WHAT NEEDS TO BE DONE
An exact restatement of the records below is expected.

Records from a dataset
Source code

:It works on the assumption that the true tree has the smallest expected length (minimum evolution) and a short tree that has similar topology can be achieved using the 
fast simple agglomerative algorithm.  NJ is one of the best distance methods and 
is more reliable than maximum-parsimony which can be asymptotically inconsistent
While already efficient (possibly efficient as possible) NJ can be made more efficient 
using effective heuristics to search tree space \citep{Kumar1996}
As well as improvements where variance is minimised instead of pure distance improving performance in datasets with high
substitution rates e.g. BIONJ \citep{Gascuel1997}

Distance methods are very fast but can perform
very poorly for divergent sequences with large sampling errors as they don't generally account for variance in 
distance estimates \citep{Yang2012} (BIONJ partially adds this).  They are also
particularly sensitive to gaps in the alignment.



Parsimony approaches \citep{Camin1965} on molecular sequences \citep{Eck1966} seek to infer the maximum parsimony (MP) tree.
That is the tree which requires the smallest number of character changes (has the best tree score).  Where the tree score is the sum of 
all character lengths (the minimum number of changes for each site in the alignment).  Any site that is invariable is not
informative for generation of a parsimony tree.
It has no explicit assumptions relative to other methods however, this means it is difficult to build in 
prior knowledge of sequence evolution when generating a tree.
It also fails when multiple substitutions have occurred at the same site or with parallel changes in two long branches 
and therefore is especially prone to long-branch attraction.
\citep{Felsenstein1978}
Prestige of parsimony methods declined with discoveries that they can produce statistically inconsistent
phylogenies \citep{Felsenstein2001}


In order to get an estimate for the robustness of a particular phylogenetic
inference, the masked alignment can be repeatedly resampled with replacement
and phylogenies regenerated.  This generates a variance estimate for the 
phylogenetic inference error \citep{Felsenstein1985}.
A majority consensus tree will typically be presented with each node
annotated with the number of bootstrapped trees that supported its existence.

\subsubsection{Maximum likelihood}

SOLUTION TO THIS TASK
Source code

:It works on the assumption that the true tree has the smallest expected length (minimum evolution) and a short tree that has similar topology can be achieved using the 
fast simple agglomerative algorithm.  NJ is one of the best distance methods and 
is more reliable than maximum-parsimony which can be asymptotically inconsistent
While already efficient (possibly efficient as possible) NJ can be made more efficient 
using effective heuristics to search tree space \citep{Kumar1996}
As well as improvements where variance is minimised instead of pure distance improving performance in datasets with high
substitution rates e.g. BIONJ \citep{Gascuel1997}

Distance methods are very fast but can perform
very poorly for divergent sequences with large sampling errors as they don't generally account for variance in 
distance estimates \citep{Yang2012} (BIONJ partially adds this).  They are also
particularly sensitive to gaps in the alignment.



Parsimony approaches \citep{Camin1965} on molecular sequences \citep{Eck1966} seek to infer the maximum parsimony (MP) tree.
That is the tree which requires the smallest number of character changes (has the best tree score).  Where the tree score is the sum of 
all character lengths (the minimum number of changes for each site in the alignment).  Any site that is invariable is not
informative for generation of a parsimony tree.
It has no explicit assumptions relative to other methods however, this means it is difficult to build in 
prior knowledge of sequence evolution when generating a tree.
It also fails when multiple substitutions have occurred at the same site or with parallel changes in two long branches 
and therefore is especially prone to long-branch attraction.
\citep{Felsenstein1978}
Prestige of parsimony methods declined with discoveries that they can produce statistically inconsistent
phylogenies \citep{Felsenstein2001}


In order to get an estimate for the robustness of a particular phylogenetic
inference, the masked alignment can be repeatedly resampled with replacement
and phylogenies regenerated.  This generates a variance estimate for the 
phylogenetic inference error \citep{Felsenstein1985}.
A majority consensus tree will typically be presented with each node
annotated with the number of bootstrapped trees that supported its existence.

\subsubsection{Maximum likelihood}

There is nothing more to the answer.